While ManoMano officially acknowledged only “thousands of customers” affected in its public statements, the evidence posted by the threat actor suggests the actual scope is orders of magnitude larger.
Why This Matters
This breach highlights several critical security concerns:
- Third-Party Risk: ManoMano’s security posture was ultimately undermined by a vendor’s compromised workstation, demonstrating how supply chain security extends to every contractor handling customer data.
- Zendesk as an Attack Vector: Customer service platforms like Zendesk aggregate vast amounts of sensitive information, making them high-value targets for attackers.
- Cross-Border Data Impact: With customer records spanning five European countries, this breach triggers complex regulatory obligations under GDPR, potentially exposing ManoMano to significant fines.
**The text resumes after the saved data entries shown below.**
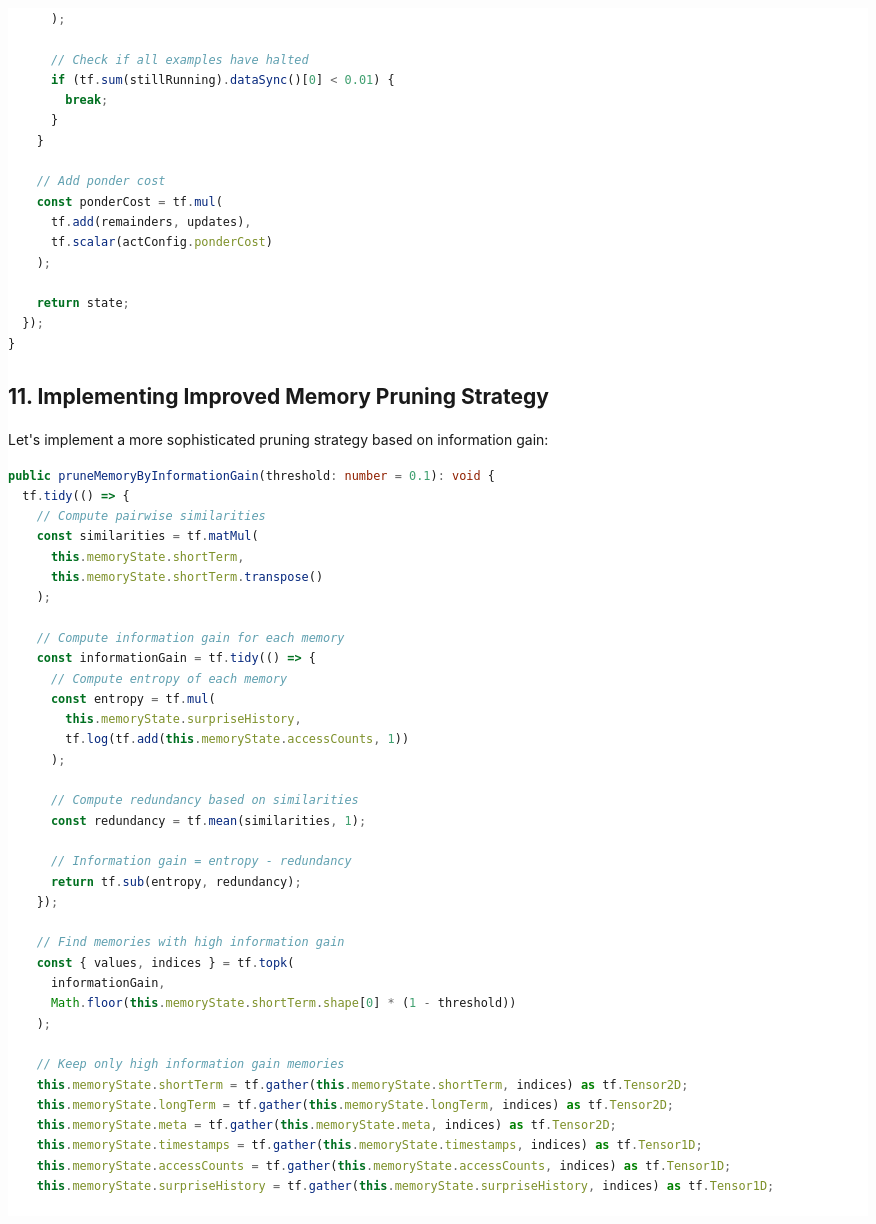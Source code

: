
 ```typescript
      );
      
      // Check if all examples have halted
      if (tf.sum(stillRunning).dataSync()[0] < 0.01) {
        break;
      }
    }
    
    // Add ponder cost
    const ponderCost = tf.mul(
      tf.add(remainders, updates),
      tf.scalar(actConfig.ponderCost)
    );
    
    return state;
  });
}
```

## 11. Implementing Improved Memory Pruning Strategy

Let's implement a more sophisticated pruning strategy based on information gain:

```typescript
public pruneMemoryByInformationGain(threshold: number = 0.1): void {
  tf.tidy(() => {
    // Compute pairwise similarities
    const similarities = tf.matMul(
      this.memoryState.shortTerm,
      this.memoryState.shortTerm.transpose()
    );
    
    // Compute information gain for each memory
    const informationGain = tf.tidy(() => {
      // Compute entropy of each memory
      const entropy = tf.mul(
        this.memoryState.surpriseHistory,
        tf.log(tf.add(this.memoryState.accessCounts, 1))
      );
      
      // Compute redundancy based on similarities
      const redundancy = tf.mean(similarities, 1);
      
      // Information gain = entropy - redundancy
      return tf.sub(entropy, redundancy);
    });
    
    // Find memories with high information gain
    const { values, indices } = tf.topk(
      informationGain,
      Math.floor(this.memoryState.shortTerm.shape[0] * (1 - threshold))
    );
    
    // Keep only high information gain memories
    this.memoryState.shortTerm = tf.gather(this.memoryState.shortTerm, indices) as tf.Tensor2D;
    this.memoryState.longTerm = tf.gather(this.memoryState.longTerm, indices) as tf.Tensor2D;
    this.memoryState.meta = tf.gather(this.memoryState.meta, indices) as tf.Tensor2D;
    this.memoryState.timestamps = tf.gather(this.memoryState.timestamps, indices) as tf.Tensor1D;
    this.memoryState.accessCounts = tf.gather(this.memoryState.accessCounts, indices) as tf.Tensor1D;
    this.memoryState.surpriseHistory = tf.gather(this.memoryState.surpriseHistory, indices) as tf.Tensor1D;
    
```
- Transparency Gap: The disparity between ManoMano’s public acknowledgment (“thousands”) and the actual scope (37.8 million) raises questions about corporate breach disclosure practices.
What Exposed Data Could Enable
The stolen data creates significant risks for affected customers:
- Targeted Phishing: Attackers can craft convincing phishing campaigns using purchase history and support ticket context
- Identity Fraud: Personal details combined with purchase information provide fodder for social engineering
- Credential Stuffing: Email addresses can be cross-referenced against other breaches for credential reuse attacks
- Warranty/Return Fraud: Support ticket attachments may contain order details enabling fraudulent claims
Action Items
Organizations should take this breach as a wake-up call to:
- Audit Third-Party Access: Review all vendors with access to customer data platforms
- Implement Zero-Trust for Support Systems: Apply least-privilege access controls to customer service tools
- Monitor Dark Web: Proactively scan for company and customer data on cybercriminal forums
- Strengthen Vendor Security Requirements: Mandate security standards for offshore service providers
ManoMano, founded in 2013 and valued as a French unicorn startup, operates in six European markets. This incident follows previous controversies around the company’s “Manodvisors” program, where customers were allegedly incentivized to write positive reviews.